In celebration of Black History Month, the Brooklyn Public Library partnered with the Center for Brooklyn History (CBH) to host a Zoom Webinar on Feb. 22 titled, “The Battle for Black History: The Case of Rosa Parks,” in hopes of educating people on the ‘true story’ of the renown Civil Rights activist.
The webinar was led by the two panelists, Jeanne Theoharis (author of The Rebellious Life of Mrs. Rosa Parks) and Yoruba Richen (Director of this book’s film adaptation) who spoke about the common perceptions of Rosa Parks and how the inaccuracies in these perceptions, though mostly positive, have actually worked against Parks and her legacy.
While the well-known story of Rosa Parks refusing to get up from her bus seat, as part of the Montgomery bus boycott, is well documented due to her display of bravery and defiance, it has somewhat become synonymous with Parks as if it were her only effort in the fight for African American rights during the Civil Rights Movement. Theoharis and Richen argue that this is a gross simplification of the true extent of Parks’ activism outreach.
“Because of the way activists such as Rosa Parks and Martin Luther King Jr. are sanitized and honored… we strip them down at the same time,” said Theoharis.

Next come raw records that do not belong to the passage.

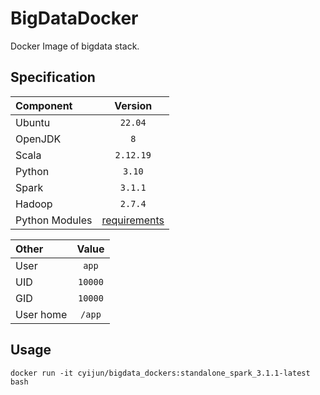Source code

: # BigDataDocker

Docker Image of bigdata stack.

## Specification

|Component|Version|
|:--------|:-----:|
|Ubuntu|`22.04`|
|OpenJDK|`8`|
|Scala|`2.12.19`|
|Python|`3.10`|
|Spark|`3.1.1`|
|Hadoop|`2.7.4`|
|Python Modules|[requirements](requirements.txt)|

|Other|Value|
|:--------|:-----:|
|User|`app`|
|UID|`10000`|
|GID|`10000`|
|User home|`/app`|

## Usage

`docker run -it cyijun/bigdata_dockers:standalone_spark_3.1.1-latest bash`
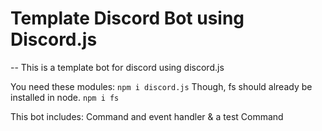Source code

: # Template Discord Bot using Discord.js
--
This is a template bot for discord using discord.js

You need these modules:
`npm i discord.js` 
Though, fs should already be installed in node.
`npm i fs`

This bot includes: Command and event handler & a test Command

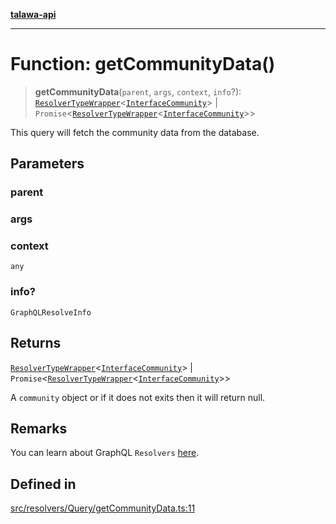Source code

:[**talawa-api**](../../../../README.md)

***

# Function: getCommunityData()

> **getCommunityData**(`parent`, `args`, `context`, `info`?): [`ResolverTypeWrapper`](../../../../types/generatedGraphQLTypes/type-aliases/ResolverTypeWrapper.md)\<[`InterfaceCommunity`](../../../../models/Community/interfaces/InterfaceCommunity.md)\> \| `Promise`\<[`ResolverTypeWrapper`](../../../../types/generatedGraphQLTypes/type-aliases/ResolverTypeWrapper.md)\<[`InterfaceCommunity`](../../../../models/Community/interfaces/InterfaceCommunity.md)\>\>

This query will fetch the community data from the database.

## Parameters

### parent

### args

### context

`any`

### info?

`GraphQLResolveInfo`

## Returns

[`ResolverTypeWrapper`](../../../../types/generatedGraphQLTypes/type-aliases/ResolverTypeWrapper.md)\<[`InterfaceCommunity`](../../../../models/Community/interfaces/InterfaceCommunity.md)\> \| `Promise`\<[`ResolverTypeWrapper`](../../../../types/generatedGraphQLTypes/type-aliases/ResolverTypeWrapper.md)\<[`InterfaceCommunity`](../../../../models/Community/interfaces/InterfaceCommunity.md)\>\>

A `community` object or if it does not exits then it will return null.

## Remarks

You can learn about GraphQL `Resolvers`
[here](https://www.apollographql.com/docs/apollo-server/data/resolvers/).

## Defined in

[src/resolvers/Query/getCommunityData.ts:11](https://github.com/Suyash878/talawa-api/blob/095e6964ce2a06c1c30d1acf81b6162203f1db91/src/resolvers/Query/getCommunityData.ts#L11)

One interesting note in the webinar was when Richen discussed the way in which Parks would be interviewed, even years after the bus boycott when she had also participated in other movements and marches.
“They would never ask her about anything other than the bus boycott and her experience,” Richen said.

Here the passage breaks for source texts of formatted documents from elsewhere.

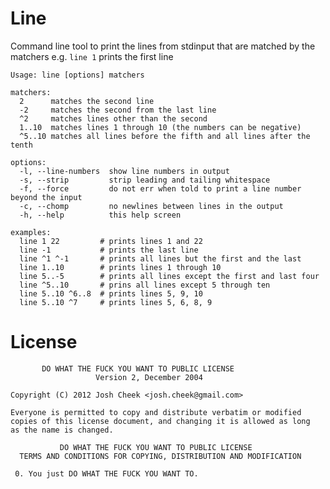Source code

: Line
====

Command line tool to print the lines from stdinput that are matched by the matchers
e.g. `line 1` prints the first line


    Usage: line [options] matchers

    matchers:
      2      matches the second line
      -2     matches the second from the last line
      ^2     matches lines other than the second
      1..10  matches lines 1 through 10 (the numbers can be negative)
      ^5..10 matches all lines before the fifth and all lines after the tenth

    options:
      -l, --line-numbers  show line numbers in output
      -s, --strip         strip leading and tailing whitespace
      -f, --force         do not err when told to print a line number beyond the input
      -c, --chomp         no newlines between lines in the output
      -h, --help          this help screen

    examples:
      line 1 22         # prints lines 1 and 22
      line -1           # prints the last line
      line ^1 ^-1       # prints all lines but the first and the last
      line 1..10        # prints lines 1 through 10
      line 5..-5        # prints all lines except the first and last four
      line ^5..10       # prins all lines except 5 through ten
      line 5..10 ^6..8  # prints lines 5, 9, 10
      line 5..10 ^7     # prints lines 5, 6, 8, 9

License
=======

           DO WHAT THE FUCK YOU WANT TO PUBLIC LICENSE
                       Version 2, December 2004

    Copyright (C) 2012 Josh Cheek <josh.cheek@gmail.com>

    Everyone is permitted to copy and distribute verbatim or modified
    copies of this license document, and changing it is allowed as long
    as the name is changed.

               DO WHAT THE FUCK YOU WANT TO PUBLIC LICENSE
      TERMS AND CONDITIONS FOR COPYING, DISTRIBUTION AND MODIFICATION

     0. You just DO WHAT THE FUCK YOU WANT TO.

Much of the webinar audience was engaged in Parks’ post-bus boycott years. Speakers discussed how Parks lost her job weeks after the bus boycott and she and her husband had to move to Detroit just eight months afterward.
Jacquelyn Fernandez, a Brooklyn resident and webinar participant, spoke about what her thoughts surrounding Parks were before and after the webinar.
“In school, I only ever heard about how Rosa Parks sat on the bus and refused to get up when the white police officer told her to get up. I never knew that she had moved to Detroit. I would have never guessed that she was as involved in politics and talks of race rights as much as she actually was,” Fernandez said.
Richen echoed these sentiments.
“The Disneyfication (the commercial transformation of things or environments into something simplified, controlled, and ‘safe’) of the lives of these Civil Rights activists strips them of the reality of their struggles and sacrifices,” Richen said.